In the context of systematic reserve design, the minimum set objective
seeks to find the set of planning units that minimizes the overall cost of
a reserve network, while meeting a set of representation targets for the
conservation features. This objective is equivalent to a simplified Marxan
reserve design problem with the Boundary Length Modifier (BLM) set to zero.

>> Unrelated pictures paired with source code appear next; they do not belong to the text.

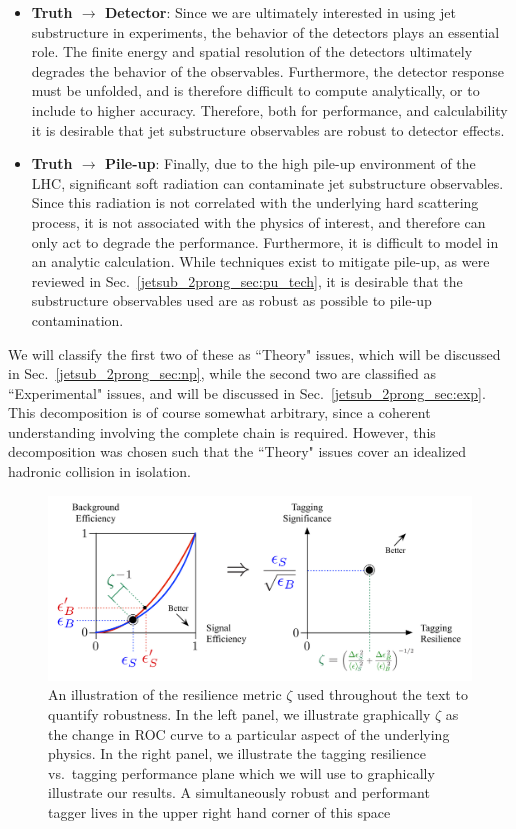 \documentclass[11pt,letterpaper]{article}
\begin{document}
\begin{itemize}
%
\item {\bf Truth $\to$ Detector}: Since we are ultimately interested in using jet substructure in experiments, the behavior of the detectors plays an essential role.
%
The finite energy and spatial resolution of the detectors ultimately degrades the behavior of the observables.
%
Furthermore, the detector response must be unfolded, and is therefore difficult to compute analytically, or to include to higher accuracy. Therefore, both for performance, and calculability it is desirable that jet substructure observables are robust to detector effects.
%
\item {\bf Truth $\to$ Pile-up}: Finally, due to the high pile-up environment of the LHC, significant soft radiation can contaminate jet substructure observables.
%
Since this radiation is not correlated with the underlying hard scattering process, it is not associated with the physics of interest, and therefore can only act to degrade the performance.
%
Furthermore, it is difficult to model in an analytic calculation.
%
While techniques exist to mitigate pile-up, as were reviewed in Sec.~\ref{jetsub_2prong_sec:pu_tech}, it is desirable that the substructure observables used are as robust as possible to pile-up contamination.
%
\end{itemize}
%
We will classify the first two of these as ``Theory" issues, which will be discussed in Sec.~\ref{jetsub_2prong_sec:np}, while the second two are classified as ``Experimental" issues, and will be discussed in Sec.~\ref{jetsub_2prong_sec:exp}. This decomposition is of course somewhat arbitrary, since a coherent understanding involving the complete chain is required. However, this decomposition was chosen such that the ``Theory" issues cover an idealized hadronic collision in isolation. 

\begin{figure}[t]
\begin{center}
\includegraphics[width=1.0\columnwidth]{jetsub_2prong_roc_to_significance}
\end{center}
\caption{An illustration of the resilience metric $\zeta$ used throughout the text to quantify robustness. In the left panel, we illustrate graphically $\zeta$ as the change in ROC curve to a particular aspect of the underlying physics. In the right panel, we illustrate the tagging resilience vs.\ tagging performance plane which we will use to graphically illustrate our results.  A simultaneously robust and performant tagger lives in the upper right hand corner of this space}
\label{jetsub_2prong_fig:zeta_def}
\end{figure}
\end{document}
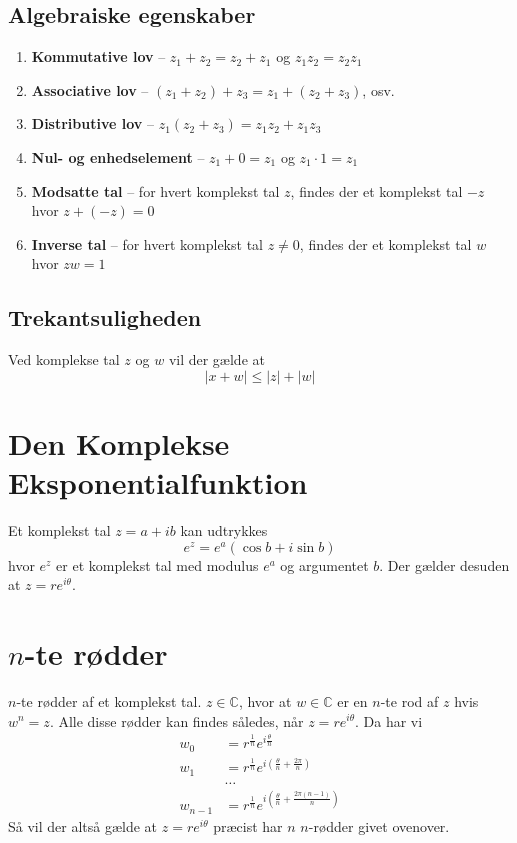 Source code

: \subsection{Algebraiske egenskaber}
\begin{enumerate}
    \item \textbf{Kommutative lov} -- $z_1+z_2=z_2+z_1$ og $z_1z_2=z_2z_1$
    \item \textbf{Associative lov} -- $(z_1+z_2)+z_3=z_1+(z_2+z_3)$, osv.
    \item \textbf{Distributive lov} -- $z_1(z_2+z_3)=z_1z_2+z_1z_3$
    \item \textbf{Nul- og enhedselement} -- $z_1+0=z_1$ og $z_1\cdot1=z_1$
    \item \textbf{Modsatte tal} -- for hvert komplekst tal $z$, findes der et komplekst tal $-z$ hvor $z+(-z)=0$
    \item \textbf{Inverse tal} -- for hvert komplekst tal $z\neq0$, findes der et komplekst tal $w$ hvor $zw=1$
\end{enumerate}
\subsection{Trekantsuligheden}
Ved komplekse tal $z$ og $w$ vil der gælde at \begin{equation}
    |x+w|\leq|z|+|w|
\end{equation}
\section{Den Komplekse Eksponentialfunktion}\label{eks}
Et komplekst tal $z=a+ib$ kan udtrykkes\begin{equation}
    e^z=e^a(\cos{b}+i\sin{b})
\end{equation}hvor $e^z$ er et komplekst tal med modulus $e^a$ og argumentet $b$. Der gælder desuden at $z=re^{i\theta}$.
\section{$n$-te rødder}
\begin{theorem}{$n$-te rødder af et komplekst tal.}
$z\in\mathbb{C}$, hvor at $w\in\mathbb{C}$ er en $n$-te rod af $z$ hvis $w^n=z$. Alle disse rødder kan findes således, når $z=re^{i\theta}$. Da har vi\begin{align}
    w_0&=r^{\frac{1}{n}}e^{i\frac{\theta}{n}}\\
    w_1&=r^{\frac{1}{n}}e^{i\left(\frac{\theta}{n}+\frac{2\pi}{n}\right)}\\
    &\ldots\\
    w_{n-1}&=r^{\frac{1}{n}}e^{i\left(\frac{\theta}{n}+\frac{2\pi(n-1)}{n}\right)}
\end{align}
Så vil der altså gælde at $z=re^{i\theta}$ præcist har $n$ $n$-rødder givet ovenover.
\end{theorem}
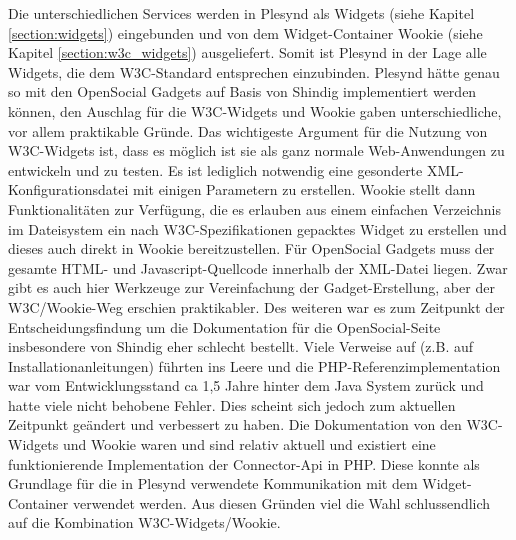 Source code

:Die unterschiedlichen Services werden in Plesynd als Widgets (siehe Kapitel \ref{section:widgets}) eingebunden und von dem Widget-Container Wookie (siehe Kapitel \ref{section:w3c_widgets}) ausgeliefert. Somit ist Plesynd in der Lage alle Widgets, die dem W3C-Standard entsprechen einzubinden. Plesynd hätte genau so mit den OpenSocial Gadgets auf Basis von Shindig implementiert werden können, den Auschlag für die W3C-Widgets und Wookie gaben unterschiedliche, vor allem praktikable Gründe. Das wichtigeste Argument für die Nutzung von W3C-Widgets ist, dass es möglich ist sie als ganz normale Web-Anwendungen zu entwickeln und zu testen. Es ist lediglich notwendig eine gesonderte XML-Konfigurationsdatei mit einigen Parametern zu erstellen. Wookie stellt dann Funktionalitäten zur Verfügung, die es erlauben aus einem einfachen Verzeichnis im Dateisystem ein nach W3C-Spezifikationen gepacktes Widget zu erstellen und dieses auch direkt in Wookie bereitzustellen. Für OpenSocial Gadgets muss der gesamte HTML- und Javascript-Quellcode innerhalb der XML-Datei liegen. Zwar gibt es auch hier Werkzeuge zur Vereinfachung der Gadget-Erstellung, aber der W3C/Wookie-Weg erschien praktikabler. Des weiteren war es zum Zeitpunkt der Entscheidungsfindung um die Dokumentation für die OpenSocial-Seite insbesondere von Shindig eher schlecht bestellt. Viele Verweise auf (z.B. auf Installationanleitungen) führten ins Leere und die PHP-Referenzimplementation war vom Entwicklungsstand ca 1,5 Jahre hinter dem Java System zurück und hatte viele nicht behobene Fehler. Dies scheint sich jedoch zum aktuellen Zeitpunkt geändert und verbessert zu haben. Die Dokumentation von den W3C-Widgets und Wookie waren und sind relativ aktuell und existiert eine funktionierende Implementation der Connector-Api in PHP. Diese konnte als Grundlage für die in Plesynd verwendete Kommunikation mit dem Widget-Container verwendet werden. Aus diesen Gründen viel die Wahl schlussendlich auf die Kombination W3C-Widgets/Wookie.

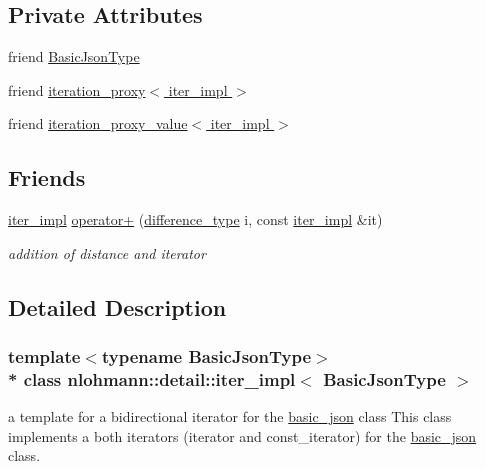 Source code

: \subsection*{Private Attributes}
\begin{DoxyCompactItemize}
\item 
friend \hyperlink{classnlohmann_1_1detail_1_1iter__impl_abf18f18793f84b0222aebb5a2a87da7a}{Basic\+Json\+Type}
\item 
friend \hyperlink{classnlohmann_1_1detail_1_1iter__impl_a28328d17a18d9754c89c5c8159677a6f}{iteration\+\_\+proxy$<$ iter\+\_\+impl $>$}
\item 
friend \hyperlink{classnlohmann_1_1detail_1_1iter__impl_ac501dc2374b4d17a884fc9a656e80d5a}{iteration\+\_\+proxy\+\_\+value$<$ iter\+\_\+impl $>$}
\end{DoxyCompactItemize}
\subsection*{Friends}
\begin{DoxyCompactItemize}
\item 
\hyperlink{classnlohmann_1_1detail_1_1iter__impl}{iter\+\_\+impl} \hyperlink{classnlohmann_1_1detail_1_1iter__impl_a94108d1a7563e103534f23eb5c1ee175}{operator+} (\hyperlink{classnlohmann_1_1detail_1_1iter__impl_a2f7ea9f7022850809c60fc3263775840}{difference\+\_\+type} i, const \hyperlink{classnlohmann_1_1detail_1_1iter__impl}{iter\+\_\+impl} \&it)
\begin{DoxyCompactList}\small\item\em addition of distance and iterator \end{DoxyCompactList}\end{DoxyCompactItemize}


\subsection{Detailed Description}
\subsubsection*{template$<$typename Basic\+Json\+Type$>$\\*
class nlohmann\+::detail\+::iter\+\_\+impl$<$ Basic\+Json\+Type $>$}

a template for a bidirectional iterator for the \hyperlink{classnlohmann_1_1basic__json}{basic\+\_\+json} class This class implements a both iterators (iterator and const\+\_\+iterator) for the \hyperlink{classnlohmann_1_1basic__json}{basic\+\_\+json} class.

The minimum set objective for the reserve design problem can be expressed
mathematically for a set of planning units (\(I\) indexed by
\(i\)) and a set of features (\(J\) indexed by \(j\)) as:
$$\mathit{Minimize} \space \sum_{i = 1}^{I} x_i c_i \\
\mathit{subject \space to} \\
\sum_{i = 1}^{I} x_i r_{ij} \geq T_j \space \forall \space j \in J$$
Here, \(x_i\) is the decisions variable (e.g. specifying
whether planning unit \(i\) has been selected (1) or not (0)),
\(c_i\) is the cost of planning unit \(i\), \(r_{ij}\) is
the amount of feature \(j\) in planning unit \(i\), and
\(T_j\) is the target for feature \(j\). The first term is the
objective function and the second is the set of constraints. In words this
says find the set of planning units that meets all the representation
targets while minimizing the overall cost.